Diabetes among US youths increased from 2002 to 2015

Type 1 and Type 2 diabetes among U.S. youths increased at constant rates every year between 2002 and 2015, according to CDC data.

To assess diabetes trends among youth (those younger than 20 years), researchers analyzed 2002-2015 data from the SEARCH for Diabetes in Youth Study, a population-based registry study with clinical sites in five U.S. states. The registry includes data for 69 million children and teenagers.

They found that the incidence of Type 1 diabetes increased from 19.5 per 100,000 in 2002-2003 to 22.3 per 100,000 from 2014 to 2015, resulting in an annual percentage change of 1.9 percent.

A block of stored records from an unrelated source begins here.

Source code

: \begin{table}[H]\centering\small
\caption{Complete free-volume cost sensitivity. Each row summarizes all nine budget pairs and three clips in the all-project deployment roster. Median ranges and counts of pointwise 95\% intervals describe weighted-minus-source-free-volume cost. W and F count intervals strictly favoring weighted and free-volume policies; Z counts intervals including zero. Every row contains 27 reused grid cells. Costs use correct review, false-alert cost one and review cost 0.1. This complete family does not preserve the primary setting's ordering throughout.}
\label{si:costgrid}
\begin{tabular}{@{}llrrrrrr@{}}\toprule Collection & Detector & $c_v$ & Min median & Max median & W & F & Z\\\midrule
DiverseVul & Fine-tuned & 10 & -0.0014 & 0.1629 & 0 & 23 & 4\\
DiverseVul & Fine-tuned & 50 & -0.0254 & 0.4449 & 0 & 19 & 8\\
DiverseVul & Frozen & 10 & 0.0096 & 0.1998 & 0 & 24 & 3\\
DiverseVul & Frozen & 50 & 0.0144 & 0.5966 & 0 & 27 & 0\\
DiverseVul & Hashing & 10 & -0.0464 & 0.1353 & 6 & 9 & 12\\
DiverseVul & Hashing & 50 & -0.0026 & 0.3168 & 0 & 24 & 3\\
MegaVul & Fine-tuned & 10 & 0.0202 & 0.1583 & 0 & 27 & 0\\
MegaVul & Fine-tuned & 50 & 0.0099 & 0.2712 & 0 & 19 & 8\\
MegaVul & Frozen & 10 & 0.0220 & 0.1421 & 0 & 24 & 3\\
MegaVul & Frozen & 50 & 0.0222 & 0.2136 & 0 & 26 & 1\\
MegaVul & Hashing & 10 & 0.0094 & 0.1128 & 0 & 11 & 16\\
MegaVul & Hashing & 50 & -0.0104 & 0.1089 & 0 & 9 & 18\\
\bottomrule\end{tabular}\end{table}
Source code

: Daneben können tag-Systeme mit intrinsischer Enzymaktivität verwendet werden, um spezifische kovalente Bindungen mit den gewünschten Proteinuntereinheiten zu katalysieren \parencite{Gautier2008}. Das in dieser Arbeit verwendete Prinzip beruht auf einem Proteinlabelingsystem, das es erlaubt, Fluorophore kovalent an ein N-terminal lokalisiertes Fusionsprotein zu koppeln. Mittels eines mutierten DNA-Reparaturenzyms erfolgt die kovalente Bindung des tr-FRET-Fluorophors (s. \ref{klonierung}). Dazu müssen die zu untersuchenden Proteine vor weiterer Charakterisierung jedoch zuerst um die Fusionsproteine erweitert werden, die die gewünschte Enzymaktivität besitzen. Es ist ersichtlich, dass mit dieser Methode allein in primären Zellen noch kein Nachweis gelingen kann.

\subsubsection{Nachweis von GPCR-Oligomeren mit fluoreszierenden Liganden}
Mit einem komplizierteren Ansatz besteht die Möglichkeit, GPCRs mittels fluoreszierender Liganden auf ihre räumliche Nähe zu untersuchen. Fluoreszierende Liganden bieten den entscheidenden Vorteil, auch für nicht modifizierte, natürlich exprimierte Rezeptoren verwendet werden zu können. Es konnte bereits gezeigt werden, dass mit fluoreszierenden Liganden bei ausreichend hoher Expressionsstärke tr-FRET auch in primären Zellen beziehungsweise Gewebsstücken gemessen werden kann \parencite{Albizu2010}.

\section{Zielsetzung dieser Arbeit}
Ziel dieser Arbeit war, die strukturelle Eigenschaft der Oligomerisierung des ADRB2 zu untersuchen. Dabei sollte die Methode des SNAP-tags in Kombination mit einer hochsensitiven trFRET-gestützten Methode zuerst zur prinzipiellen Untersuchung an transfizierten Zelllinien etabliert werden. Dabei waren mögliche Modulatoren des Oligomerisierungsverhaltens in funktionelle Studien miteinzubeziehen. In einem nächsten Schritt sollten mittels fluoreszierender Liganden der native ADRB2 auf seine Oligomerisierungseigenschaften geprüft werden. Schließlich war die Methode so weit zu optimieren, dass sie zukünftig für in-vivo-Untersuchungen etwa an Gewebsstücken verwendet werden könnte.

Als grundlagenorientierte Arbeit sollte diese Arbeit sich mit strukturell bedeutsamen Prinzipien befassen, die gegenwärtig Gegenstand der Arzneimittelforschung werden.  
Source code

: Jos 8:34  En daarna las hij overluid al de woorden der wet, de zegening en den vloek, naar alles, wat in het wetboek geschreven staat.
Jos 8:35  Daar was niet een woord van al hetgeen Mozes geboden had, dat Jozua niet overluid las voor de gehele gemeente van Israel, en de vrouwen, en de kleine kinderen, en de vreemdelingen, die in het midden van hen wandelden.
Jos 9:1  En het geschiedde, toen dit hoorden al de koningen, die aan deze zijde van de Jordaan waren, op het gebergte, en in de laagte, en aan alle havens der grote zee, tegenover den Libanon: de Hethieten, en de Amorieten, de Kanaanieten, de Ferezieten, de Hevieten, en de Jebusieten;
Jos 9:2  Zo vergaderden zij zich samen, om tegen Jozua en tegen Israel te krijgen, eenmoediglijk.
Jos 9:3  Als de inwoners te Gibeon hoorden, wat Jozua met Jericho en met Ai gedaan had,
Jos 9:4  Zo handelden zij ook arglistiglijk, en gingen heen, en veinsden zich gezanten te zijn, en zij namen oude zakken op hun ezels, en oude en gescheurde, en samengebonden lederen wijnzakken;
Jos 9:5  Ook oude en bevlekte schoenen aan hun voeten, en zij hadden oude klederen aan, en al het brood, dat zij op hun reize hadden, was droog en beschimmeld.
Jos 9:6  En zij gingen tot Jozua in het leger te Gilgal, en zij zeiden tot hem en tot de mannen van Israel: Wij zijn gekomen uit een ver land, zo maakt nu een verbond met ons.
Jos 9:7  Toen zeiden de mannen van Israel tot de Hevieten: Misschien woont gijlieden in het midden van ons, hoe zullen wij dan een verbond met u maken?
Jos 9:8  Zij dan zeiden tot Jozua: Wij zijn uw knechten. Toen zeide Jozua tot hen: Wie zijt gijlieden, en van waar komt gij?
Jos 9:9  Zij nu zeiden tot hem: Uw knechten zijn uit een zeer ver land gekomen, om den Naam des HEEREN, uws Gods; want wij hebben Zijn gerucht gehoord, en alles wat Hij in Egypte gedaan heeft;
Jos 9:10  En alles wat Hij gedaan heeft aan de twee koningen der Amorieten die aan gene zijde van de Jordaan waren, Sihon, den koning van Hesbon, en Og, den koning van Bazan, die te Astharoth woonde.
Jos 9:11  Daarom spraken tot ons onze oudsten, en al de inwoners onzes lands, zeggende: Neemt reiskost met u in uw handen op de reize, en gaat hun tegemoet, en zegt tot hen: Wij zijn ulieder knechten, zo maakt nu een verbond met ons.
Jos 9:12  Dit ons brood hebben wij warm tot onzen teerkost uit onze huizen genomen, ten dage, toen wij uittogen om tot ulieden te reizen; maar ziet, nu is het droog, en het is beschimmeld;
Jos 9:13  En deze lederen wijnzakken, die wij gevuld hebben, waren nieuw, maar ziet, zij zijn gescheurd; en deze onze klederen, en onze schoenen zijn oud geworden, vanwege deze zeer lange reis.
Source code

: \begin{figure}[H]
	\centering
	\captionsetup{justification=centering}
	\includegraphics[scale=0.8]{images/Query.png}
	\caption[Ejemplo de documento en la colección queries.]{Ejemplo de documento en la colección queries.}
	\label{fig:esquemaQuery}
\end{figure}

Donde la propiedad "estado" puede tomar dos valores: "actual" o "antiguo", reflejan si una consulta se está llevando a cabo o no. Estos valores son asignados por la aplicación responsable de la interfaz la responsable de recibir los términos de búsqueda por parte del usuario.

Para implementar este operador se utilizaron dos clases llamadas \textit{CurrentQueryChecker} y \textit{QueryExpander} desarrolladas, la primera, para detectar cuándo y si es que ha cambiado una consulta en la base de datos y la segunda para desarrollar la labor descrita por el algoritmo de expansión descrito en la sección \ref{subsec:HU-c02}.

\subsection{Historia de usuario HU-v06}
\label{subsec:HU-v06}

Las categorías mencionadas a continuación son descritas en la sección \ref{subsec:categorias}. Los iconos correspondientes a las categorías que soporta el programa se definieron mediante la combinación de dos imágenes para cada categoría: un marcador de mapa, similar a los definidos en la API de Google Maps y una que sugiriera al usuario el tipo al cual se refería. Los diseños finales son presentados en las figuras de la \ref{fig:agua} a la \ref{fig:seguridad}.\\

The rate of increase in Type 1 diabetes was higher among black children and teenagers (2.7 percent per year), Hispanics (4 percent per year) and Asians and Pacific Islanders (4.4 percent per year), compared to white children and teens (0.7 percent per year).

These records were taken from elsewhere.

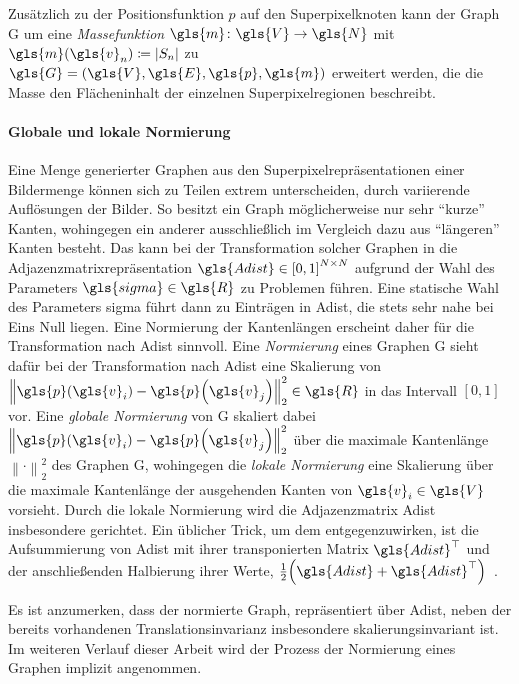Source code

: Zusätzlich zu der Positionsfunktion $p$ auf den Superpixelknoten kann der Graph \gls{G} um eine \emph{Massefunktion} $\gls{m} \colon \gls{V} \to \gls{N}$ mit $\gls{m}\left(\gls{v}_n\right) \coloneqq \left|S_n\right|$ zu $\gls{G} = \left(\gls{V}, \gls{E}, \gls{p}, \gls{m}\right)$ erweitert werden, die die Masse \bzw{} den Flächeninhalt der einzelnen Superpixelregionen beschreibt.

\paragraph{Globale und lokale Normierung}
\label{globale_lokale_normierung}

Eine Menge generierter Graphen aus den Superpixelrepräsentationen einer Bildermenge können sich zu Teilen extrem unterscheiden, \bspw{} durch variierende Auflösungen der Bilder.
So besitzt ein Graph möglicherweise nur sehr \enquote{kurze} Kanten, wohingegen ein anderer ausschließlich im Vergleich dazu aus \enquote{längeren} Kanten besteht.
Das kann bei der Transformation solcher Graphen in die Adjazenzmatrixrepräsentation $\gls{Adist} \in {\left[0, 1\right]}^{N \times N}$ aufgrund der Wahl des Parameters $\gls{sigma} \in \gls{R}$ zu Problemen führen.
Eine statische Wahl des Parameters \gls{sigma} führt dann \ggf{} zu Einträgen in \gls{Adist}, die stets sehr nahe bei Eins \bzw{} Null liegen.
Eine Normierung der Kantenlängen erscheint daher für die Transformation nach \gls{Adist} sinnvoll.
Eine \emph{Normierung} eines Graphen \gls{G} sieht dafür bei der Transformation nach \gls{Adist} eine Skalierung von ${\left\|\gls{p}\left(\gls{v}_i\right) - \gls{p}\left(\gls{v}_j\right)\right\|}_2^2 \in \gls{R}$ in das Intervall $\left[0, 1\right]$ vor.
Eine \emph{globale Normierung} von \gls{G} skaliert dabei ${\left\|\gls{p}\left(\gls{v}_i\right) - \gls{p}\left(\gls{v}_j\right)\right\|}_2^2$ über die maximale Kantenlänge ${\left\|\cdot\right\|}_2^2$ des Graphen \gls{G}, wohingegen die \emph{lokale Normierung} eine Skalierung über die maximale Kantenlänge der ausgehenden Kanten von $\gls{v}_i \in \gls{V}$ vorsieht.
Durch die lokale Normierung wird die Adjazenzmatrix \gls{Adist} insbesondere gerichtet.
Ein üblicher Trick, um dem entgegenzuwirken, ist die Aufsummierung von \gls{Adist} mit ihrer transponierten Matrix $\gls{Adist}^{\top}$ und der anschließenden Halbierung ihrer Werte, \dhe{} $\frac{1}{2}\left(\gls{Adist} + \gls{Adist}^{\top}\right)$~\cite{Reuter}.

Es ist anzumerken, dass der normierte Graph, repräsentiert über \gls{Adist}, neben der bereits vorhandenen Translationsinvarianz insbesondere skalierungsinvariant ist.
Im weiteren Verlauf dieser Arbeit wird der Prozess der Normierung eines Graphen implizit angenommen.

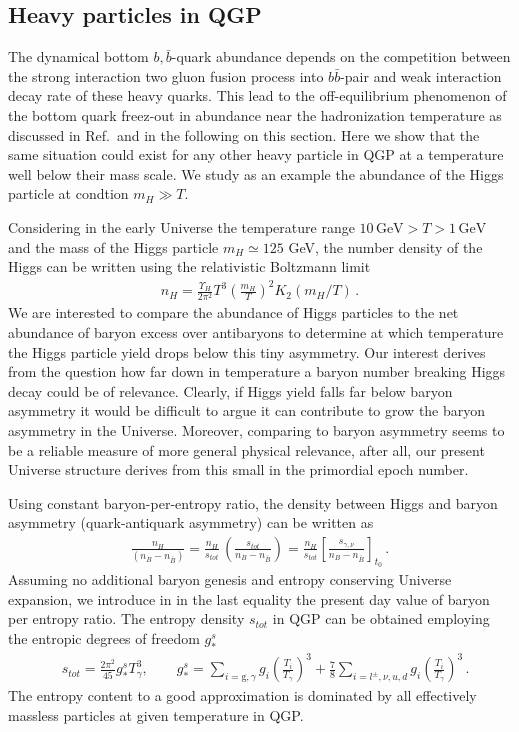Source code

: \subsection{Heavy particles  in QGP}\label{HiggsQGP}
The dynamical bottom $ b,\bar b$-quark abundance depends on the competition between the strong interaction two gluon fusion process into $b\bar b$-pair and weak interaction decay rate of these heavy quarks. This lead to the off-equilibrium phenomenon of the bottom quark freez-out in abundance near the hadronization temperature as discussed in Ref.\,\cite{Yang:2020nne} and in the following on this section. Here we show that the same situation could exist for any other heavy particle in QGP at a temperature well below their mass scale. We study as an example the abundance of the Higgs particle at condtion $m_H\gg T$. 

Considering  in the early Universe the temperature range $10\,\mathrm{GeV}>T>1\,\mathrm{GeV}$ and the mass of the Higgs particle $m_H\simeq 125$ GeV, the number density of the Higgs can be written using the relativistic Boltzmann limit
\begin{align}
n_{H}=\frac{\Upsilon_H}{2\pi^2}T^3\left(\frac{m_H}{T}\right)^2 K_2(m_H/T)\,.
\end{align} 
We are interested to compare the abundance of Higgs particles to the net abundance of baryon excess over antibaryons to determine at which temperature the Higgs particle yield drops below this tiny asymmetry. Our interest derives from the question how far down in temperature a baryon number breaking Higgs decay could be of relevance. Clearly, if Higgs yield falls far below baryon asymmetry it would be difficult to argue it can contribute to grow the baryon asymmetry in the Universe. Moreover, comparing to baryon asymmetry seems to be a reliable measure of more general physical relevance, after all, our present Universe structure derives from this small in the primordial epoch number.

Using constant baryon-per-entropy ratio, the density between Higgs and baryon asymmetry (quark-antiquark asymmetry) can be written as
\begin{align}
\frac{n_H}{(n_B-n_{\bar{B}})}=\frac{n_{H}}{s_{tot}}\,\left(\frac{s_{tot}}{n_B-n_{\bar{B}}}\right)=
\frac{n_{H}}{s_{tot}}\left[\frac{s_{\gamma,\nu}}{n_B-n_{\bar{B}}}\right]_{t_0}\,.
\end{align}
Assuming no additional baryon genesis and entropy conserving Universe expansion, we introduce in  in the last equality the present day value of baryon per entropy ratio. The entropy density $s_{tot}$ in QGP can be obtained employing the entropic degrees of freedom $g^s_\ast$
\begin{align}
    &s_{tot}=\frac{2\pi^2}{45}g^s_\ast T_\gamma^3,\qquad g^s_\ast=\sum_{i=\mathrm{g},\gamma}g_i\left({\frac{T_i}{T_\gamma}}\right)^3+\frac{7}{8}\sum_{i=l^\pm,\nu,u,d}g_i\left({\frac{T_i}{T_\gamma}}\right)^3\,.
\end{align}
The entropy content to a good approximation is dominated by all effectively massless particles at given temperature in QGP. 

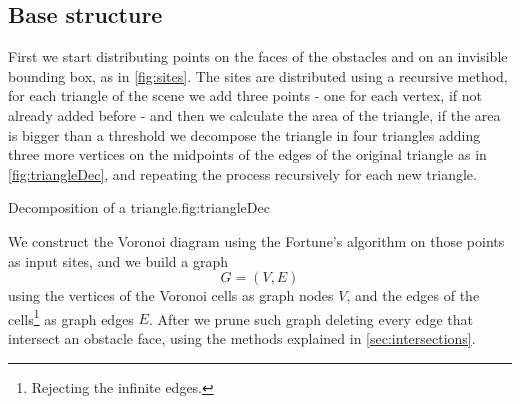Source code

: \documentclass[dissertation.tex]{subfiles}
\begin{document}
\subsection{Base structure}
First we
start distributing points on the faces of the obstacles and on
an invisible bounding box, as in \cref{fig:sites}.
The sites are distributed using a recursive method, for each triangle
of the scene we add three points - one for each
vertex, if not already added before - and then we calculate the area
of the triangle, if the area is bigger than a threshold we decompose
the triangle in four triangles adding three more vertices on the
midpoints of the edges of the original triangle as in
\cref{fig:triangleDec}, and repeating the process recursively for
each new triangle.
\begin{myfig}{Decomposition of a triangle.}{fig:triangleDec}
\end{myfig}

We construct the Voronoi diagram using the Fortune's algorithm
\cite{fortune} on
those points as input sites, and we build a graph
$$G=(V,E)$$
using the vertices
of the Voronoi cells as graph nodes $V$, and the edges of the cells\footnote{Rejecting the
  infinite edges.} as graph edges $E$. After we prune such graph deleting every edge that
intersect an obstacle face, using the methods explained in \cref{sec:intersections}.
\end{document}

The incidence of Type 2 diabetes among those ages 10 to 19 years increased from 9 per 100,000 from 2002 to 2003 to 13.8 per 100,000 from 2014 to 2015, an annual percentage change of 4.8 percent.

Researchers found steeper rates of increase in Type 2 diabetes among Asians and Pacific Islanders (7.7 percent per year) followed by Hispanics (6.5 percent per year), black youth (6 percent per year) and Native Americans (3.7 percent per year).